In questa vicenda è utile non sottovalutare la questione denaro, puramente intesa come soldi, come “roba” propria, non tanto come espressione tecnico-economica di uno sviluppo aziendale. Se vogliamo tradurre arbitrariamente quel “non cacceremo un euro”, dobbiamo rifarci all’anima più piena e densa di Berlusconi, di quel Berlusconi di anni lontani che non ha mai amato perdere, né tollerato che qualcuno si introducesse a casa sua portandogli via l’argenteria (in questo caso i giudici dicono che l’argenteria l’ha portata via lui). Prima ancora dell’elemento politico, che si staglia con tutta evidenza e di cui vi ha parlato compiutamente Peppino Caldarola, qui cerchiamo di interpretare lo stato d’animo del Cavaliere nel momento in cui una sentenza del tribunale gli impone di pagare a Carlo De Benedetti più di mezzo miliardo. Più di mezzo miliardo che tra qualche giorno potrebbe fisicamente passare nelle tasche dell’Ingegnere. Se lo conosciamo appena un po’, questa possibilità (si dovrebbe dire certezza, ma non si sa mai) lo fa diventare matto. E Marina ne è la felice, quanto disperata, interprete.

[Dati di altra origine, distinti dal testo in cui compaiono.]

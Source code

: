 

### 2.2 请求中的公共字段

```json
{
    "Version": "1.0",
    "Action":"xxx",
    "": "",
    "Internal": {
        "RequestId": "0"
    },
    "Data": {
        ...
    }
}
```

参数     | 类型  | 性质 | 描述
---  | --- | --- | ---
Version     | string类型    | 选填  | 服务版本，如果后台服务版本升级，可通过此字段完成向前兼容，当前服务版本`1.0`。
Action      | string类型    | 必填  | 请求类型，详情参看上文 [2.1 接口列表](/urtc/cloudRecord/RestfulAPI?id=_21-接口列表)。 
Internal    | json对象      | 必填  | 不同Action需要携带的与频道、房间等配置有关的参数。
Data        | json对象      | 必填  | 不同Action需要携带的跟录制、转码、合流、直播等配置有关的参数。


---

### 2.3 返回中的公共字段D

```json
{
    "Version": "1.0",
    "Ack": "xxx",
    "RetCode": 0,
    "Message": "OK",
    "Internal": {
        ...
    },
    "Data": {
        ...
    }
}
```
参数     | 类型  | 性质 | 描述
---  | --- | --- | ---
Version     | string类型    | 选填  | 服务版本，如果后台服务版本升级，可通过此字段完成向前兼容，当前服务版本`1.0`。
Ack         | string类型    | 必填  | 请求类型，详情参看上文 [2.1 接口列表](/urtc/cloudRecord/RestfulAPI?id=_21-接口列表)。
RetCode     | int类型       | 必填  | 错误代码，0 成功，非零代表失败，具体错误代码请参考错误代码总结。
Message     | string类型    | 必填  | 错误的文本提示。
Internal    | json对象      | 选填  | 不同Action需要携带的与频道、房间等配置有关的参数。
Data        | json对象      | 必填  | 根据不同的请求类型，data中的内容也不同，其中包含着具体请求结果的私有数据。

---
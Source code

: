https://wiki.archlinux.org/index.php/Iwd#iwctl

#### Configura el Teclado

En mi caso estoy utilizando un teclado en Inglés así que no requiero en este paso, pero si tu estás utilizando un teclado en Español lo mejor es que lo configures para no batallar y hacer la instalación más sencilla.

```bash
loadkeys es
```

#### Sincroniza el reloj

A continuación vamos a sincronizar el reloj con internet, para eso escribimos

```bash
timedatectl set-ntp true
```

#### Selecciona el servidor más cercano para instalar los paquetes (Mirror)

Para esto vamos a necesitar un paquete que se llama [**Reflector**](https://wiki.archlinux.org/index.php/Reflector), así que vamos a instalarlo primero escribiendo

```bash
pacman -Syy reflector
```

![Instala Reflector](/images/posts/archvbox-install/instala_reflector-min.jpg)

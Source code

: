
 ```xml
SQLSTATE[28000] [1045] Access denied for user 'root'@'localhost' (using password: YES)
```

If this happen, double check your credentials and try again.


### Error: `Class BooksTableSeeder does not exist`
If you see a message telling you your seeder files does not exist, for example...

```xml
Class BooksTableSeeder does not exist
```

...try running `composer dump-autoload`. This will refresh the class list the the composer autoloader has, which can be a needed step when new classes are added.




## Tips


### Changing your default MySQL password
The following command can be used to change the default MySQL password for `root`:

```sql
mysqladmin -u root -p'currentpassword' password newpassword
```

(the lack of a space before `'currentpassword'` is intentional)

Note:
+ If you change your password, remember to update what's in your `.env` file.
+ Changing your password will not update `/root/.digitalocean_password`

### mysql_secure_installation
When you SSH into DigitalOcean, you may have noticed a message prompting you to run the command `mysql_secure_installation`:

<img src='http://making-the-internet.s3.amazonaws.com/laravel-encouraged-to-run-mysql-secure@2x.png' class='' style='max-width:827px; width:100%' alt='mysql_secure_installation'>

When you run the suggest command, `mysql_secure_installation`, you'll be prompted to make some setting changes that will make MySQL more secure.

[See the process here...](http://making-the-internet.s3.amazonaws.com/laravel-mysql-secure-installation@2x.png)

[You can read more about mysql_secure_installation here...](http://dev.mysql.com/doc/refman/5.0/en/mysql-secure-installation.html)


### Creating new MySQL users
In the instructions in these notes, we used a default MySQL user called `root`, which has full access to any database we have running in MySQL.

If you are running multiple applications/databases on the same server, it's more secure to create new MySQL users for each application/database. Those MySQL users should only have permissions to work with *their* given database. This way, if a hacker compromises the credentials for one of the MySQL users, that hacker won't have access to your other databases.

Ci sono poi fattori esterni che nella situazione contingente possono rivestire ruoli di una certa importanza. Il primo riguarda i dipendenti della galassia Mediaset, che avrebbero buon gioco a preoccuparsi per i destini dell’azienda. Nei tre lustri e mezzo della vicenda politica del fondatore, non è esagerato parlare di “miracolo del silenzio”. Cos’è il miracolo del silenzio? È un certo sentimento di squadra, una visione aziendal-sentimentale, uno stare insieme per il prodotto e anche un po’ per il sogno berlusconiano, che ha unito gran parte di coloro che lavorano in quelle società, tra Cologno e Milano 2. È del tutto ovvio pensare che all’interno di Mediaset esista più di una sfumatura politica, è ridicolo immaginare un monolite Pdl o, all’epoca, Forza Italia. Ma il miracolo del fondatore è stato proprio questo, trasferire nei dipendenti un certo orgoglio di appartenenza che ha fatto velo, probabilmente, sulle magagne del Nostro. Ecco, questo modo di pensare, di stare in azienda, come si svilupperà d’ora in avanti?
Il secondo aspetto aziendale riguarda il comparto informativo di Mediaset, televisioni, quotidiani, settimanali, ecc. Mentre scriviamo è del tutto probabile che Mauro Crippa, direttore per l’Informazione, abbia già convocato una riunione strategica per mettere a punto la controffensiva editoriale. Si attribuisce a Crippa un potere esteso sotto questo cielo, molti lo definiscono la vera “anima nera” del gruppo, ma in termini di risultati concreti il suo affannarsi – spiace rivelarglielo così semplicemente in un pomeriggio estivo – non vale una mezza puntata di Santoro. Comunque sia, giornali e televisioni faranno il loro, come devono e sanno. Ma in qualche modo, l’arbitro ha già fischiato la fine.